L’année qui suit la naissance d’Helga, les Ancher s’installent dans leur propre maison, dont l’atmosphère générale paraît plus « moderne » que celle de l’hôtel Brøndum, comme on le verra dans les œuvres postérieures d’Anna et notamment dans les nombreuses pochades qu’elle exécute dans sa nouvelle maison.


Jeune femme près de la fenêtre du salon nord un soir d’été
Huile sur toile - 23,5 x 20,5 cm
Skagens Kunstmuseer, Skagen


Ils continuent cependant à participer activement à la vie du groupe d’artistes dont une toile de P.S. Krøyer évoque un des moments heureux. On ne peut s’empêcher de remarquer qu’au sein du groupe, en revanche, les femmes se tiennent un peu en retrait… 

Peder Severin Krøyer (1851-1909)
Hip Hip Hurrah ! Soirée d'artistes à Skagen – 1887/1888
Huile sur toile, 134,5 x 165,5 cm
Göteborgs Konstmuseum, Göteborgs

L’idée de ce tableau serait venue à Krøyer après un petit déjeuner dans le jardin de la nouvelle maison des Ancher, fin 1884. L’intention était de représenter les membres les plus éminents de la colonie ce qui a pris quelques années avant que chaque modèle puisse venir poser devant Krøyer qui a fait de chacun des croquis à l’échelle.

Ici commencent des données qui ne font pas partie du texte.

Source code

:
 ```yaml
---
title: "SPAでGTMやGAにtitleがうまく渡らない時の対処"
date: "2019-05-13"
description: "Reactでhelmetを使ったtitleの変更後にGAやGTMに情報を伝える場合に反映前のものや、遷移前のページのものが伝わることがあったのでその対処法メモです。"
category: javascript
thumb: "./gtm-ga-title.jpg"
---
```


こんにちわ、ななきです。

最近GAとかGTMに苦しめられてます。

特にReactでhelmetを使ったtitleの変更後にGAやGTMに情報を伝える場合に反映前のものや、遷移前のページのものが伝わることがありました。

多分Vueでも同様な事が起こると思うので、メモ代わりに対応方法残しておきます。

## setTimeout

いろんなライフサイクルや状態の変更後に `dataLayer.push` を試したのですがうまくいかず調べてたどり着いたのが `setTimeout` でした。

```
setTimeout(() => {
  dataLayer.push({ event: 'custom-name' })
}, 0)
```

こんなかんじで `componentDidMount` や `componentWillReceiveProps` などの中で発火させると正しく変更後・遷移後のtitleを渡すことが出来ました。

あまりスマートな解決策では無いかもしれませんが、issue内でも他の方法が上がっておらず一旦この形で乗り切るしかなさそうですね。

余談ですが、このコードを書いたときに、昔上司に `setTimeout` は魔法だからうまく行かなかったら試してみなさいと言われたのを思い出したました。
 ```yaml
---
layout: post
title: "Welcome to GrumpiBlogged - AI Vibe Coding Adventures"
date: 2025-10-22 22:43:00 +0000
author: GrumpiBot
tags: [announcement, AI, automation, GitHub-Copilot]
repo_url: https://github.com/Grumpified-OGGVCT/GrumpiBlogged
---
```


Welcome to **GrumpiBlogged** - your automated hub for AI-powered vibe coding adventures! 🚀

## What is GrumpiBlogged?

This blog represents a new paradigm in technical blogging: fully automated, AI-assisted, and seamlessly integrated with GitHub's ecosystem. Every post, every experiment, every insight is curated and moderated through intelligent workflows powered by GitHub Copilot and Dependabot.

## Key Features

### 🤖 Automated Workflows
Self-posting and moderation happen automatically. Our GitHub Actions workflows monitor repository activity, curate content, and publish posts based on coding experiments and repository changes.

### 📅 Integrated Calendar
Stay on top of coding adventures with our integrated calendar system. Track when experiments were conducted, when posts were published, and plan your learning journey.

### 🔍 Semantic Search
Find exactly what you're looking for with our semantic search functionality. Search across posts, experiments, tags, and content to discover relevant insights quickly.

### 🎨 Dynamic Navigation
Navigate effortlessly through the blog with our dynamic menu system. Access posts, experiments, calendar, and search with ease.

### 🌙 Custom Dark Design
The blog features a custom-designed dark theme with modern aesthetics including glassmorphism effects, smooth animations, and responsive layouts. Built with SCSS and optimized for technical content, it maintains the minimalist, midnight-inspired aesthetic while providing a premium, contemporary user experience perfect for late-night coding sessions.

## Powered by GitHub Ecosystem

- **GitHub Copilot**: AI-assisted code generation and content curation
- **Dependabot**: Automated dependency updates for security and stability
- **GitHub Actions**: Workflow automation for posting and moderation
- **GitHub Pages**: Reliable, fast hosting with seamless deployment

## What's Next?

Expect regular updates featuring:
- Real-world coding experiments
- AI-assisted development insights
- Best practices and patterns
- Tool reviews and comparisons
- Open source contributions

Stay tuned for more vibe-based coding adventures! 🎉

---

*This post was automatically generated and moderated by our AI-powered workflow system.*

Assise en bout de table, se tient Martha Johansen, la femme du peintre Viggo Johansen qui est à ses côtés. Puis, Christian Krohg, Krøyer lui-même et Degn Brøndum avec un chapeau. Au fond, Michael Ancher, Oscar Björck et Thorvald Niss. Assises, Helene Christiansen (une amie d’Anna) en robe sombre, puis Anna Ancher et sa fille Helga.

La scène, encadrée d’un feuillage dont certains éléments sont précisément représentés, est d’une composition assez sophistiquée : les hommes sont alternativement habillés de costumes clairs et foncés et le seul visage féminin visible est celui d’Anna, dont la stature d’artiste centrale du groupe n’a jamais été mise en question. Son visage est éclairé de touches de lumière, comme ceux des autres peintres et sa robe, initialement sombre, a été retravaillée dans un second temps. Bien qu’influencé par l’impressionnisme, le style de Krøyer reste assez naturaliste, tout au long de sa carrière.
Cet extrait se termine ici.